Pesquisador de segurança cibernética encontra e-mails e registros de TI internos da empresa disponíveis na internet
Um banco de dados desprotegido pertencente à gigante americana de cosméticos Estée Lauder expôs mais de 440 milhões de registros da empresa, incluindo endereços de e-mail e logs de TI, de acordo com relatório de um pesquisador de segurança cibernética que descobriu o vazamento.
O banco de dados, que estava hospedado na plataforma de nuvem Azure, da Microsoft, é protegido por senha, diz Jeremiah Fowler, pesquisador de segurança da Security Discovery, fornecedora de serviços de pesquisa e consultoria. “Não está claro quanto tempo o banco de dados pode ter sido exposto ou se alguém acessou algum dos dados”, acrescenta.
Fowler descobriu o banco de dados exposto pela primeira vez em 31 de janeiro. Fowler diz que continha uma grande quantidade de dados da Estée Lauder, incluindo:
• E-mails do usuário armazenados em texto sem formatação, incluindo endereços de e-mail internos do domínio @ estee.com;
• Inúmeros logs de TI internos, incluindo produção, auditoria, erro, sistema de gerenciamento de conteúdo e relatórios de middleware;
• Referências a relatórios e outros documentos internos;
• Referências ao endereço IP, portas, caminhos e armazenamento usados na empresa.
“Que eu saiba, o banco de dados não contém dados de pagamento ou informações confidenciais de funcionários com base no que eu vi pessoalmente”, observa Fowler em um post feito na terça-feira, 11, no blog da Security Discovery.
Procurada pelo site Bankinfo Security, a Estée Lauder, com sede em Nova York, não foi encontrada para comentar. Um porta-voz da empresa, no entanto, disse à Forbes que “esta plataforma educacional não era voltada para o consumidor nem continha dados do consumidor. Não encontramos evidências de uso não autorizado dos dados temporariamente acessíveis”.
Mas Fowler diz que muitos dos endereços de e-mail que ele viu no banco de dados pareciam estar conectados a clientes e funcionários. Ele acrescenta que o comunicado da empresa enviado a ele e à Forbes, que observou que os dados estavam “temporariamente acessíveis”, também levanta preocupações de segurança.
“Consegui validar que os e-mails estavam conectados a pessoas reais”, disse Fowler ao site Information Security. “Além disso, os logs de middleware continham endereços IP e informações de dispositivos do que eu posso assumir como visitantes de seus sites, lojas ou outras áreas de sua rede.

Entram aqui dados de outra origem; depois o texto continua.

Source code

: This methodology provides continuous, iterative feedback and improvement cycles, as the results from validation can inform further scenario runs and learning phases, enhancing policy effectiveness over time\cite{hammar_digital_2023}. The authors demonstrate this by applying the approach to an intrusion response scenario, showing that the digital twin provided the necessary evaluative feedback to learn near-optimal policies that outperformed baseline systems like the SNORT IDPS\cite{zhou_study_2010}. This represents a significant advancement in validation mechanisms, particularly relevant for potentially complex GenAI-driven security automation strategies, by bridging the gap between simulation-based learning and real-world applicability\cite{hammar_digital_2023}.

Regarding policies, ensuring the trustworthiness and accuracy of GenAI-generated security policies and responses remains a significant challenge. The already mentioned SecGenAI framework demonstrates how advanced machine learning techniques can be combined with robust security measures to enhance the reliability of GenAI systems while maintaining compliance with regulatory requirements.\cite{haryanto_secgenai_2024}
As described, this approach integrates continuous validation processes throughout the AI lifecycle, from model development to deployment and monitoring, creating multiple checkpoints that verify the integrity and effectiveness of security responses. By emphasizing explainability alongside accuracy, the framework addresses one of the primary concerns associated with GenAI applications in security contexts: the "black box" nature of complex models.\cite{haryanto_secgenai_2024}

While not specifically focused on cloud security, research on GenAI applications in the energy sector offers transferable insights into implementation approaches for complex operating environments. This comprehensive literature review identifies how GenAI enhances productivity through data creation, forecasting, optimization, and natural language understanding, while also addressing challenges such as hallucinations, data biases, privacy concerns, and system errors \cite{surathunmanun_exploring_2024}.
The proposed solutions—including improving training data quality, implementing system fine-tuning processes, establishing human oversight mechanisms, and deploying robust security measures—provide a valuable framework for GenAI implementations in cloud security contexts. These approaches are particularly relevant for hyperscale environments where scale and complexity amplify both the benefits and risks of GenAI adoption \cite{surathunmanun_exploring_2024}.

Essa é mais uma chamada de alerta para as empresas criptografarem dados — e isso inclui logs e ‘plataformas educacionais’.”
Configuração incorreta
Nos últimos anos, bancos de dados desprotegidos baseados em nuvem se transformaram em uma indústria para criminosos cibernéticos, com pesquisadores de segurança descobrindo novos exemplos todos os meses.
No início desta semana, surgiram relatos de que todo o banco de dados de registro de eleitores de Israel — incluindo cerca de 6,5 milhões de pessoas — foi exposto na internet por causa de uma falha de codificação elementar em um pedido de eleição.
Em dezembro do ano passado, mais de 4 terabytes de dados referentes a 1,2 bilhão de pessoas foram expostos na internet armazenados em um servidor Elasticsearch não seguro.
“A configuração incorreta do banco de dados geralmente é ignorada, por isso é crucial que as equipes de TI entendam seu ambiente e saibam onde os dados estão sendo armazenados, para que possam identificar facilmente quaisquer vulnerabilidades e emitir uma atualização de patch quando necessário”, diz Francis Gaffney, diretor de inteligência de ameaças na empresa de segurança Mimecast, em entrevista a Infosecurity.
Gaffney sugere que as empresas que estão usando ferramentas baseadas na nuvem adotem medidas de segurança adicionais, como testes de penetração, para ajudar a identificar e sinalizar problemas. “Você só precisa analisar organizações que sofreram violações em larga escala anteriormente para ver o impacto na reputação que elas sofreram”, diz ele.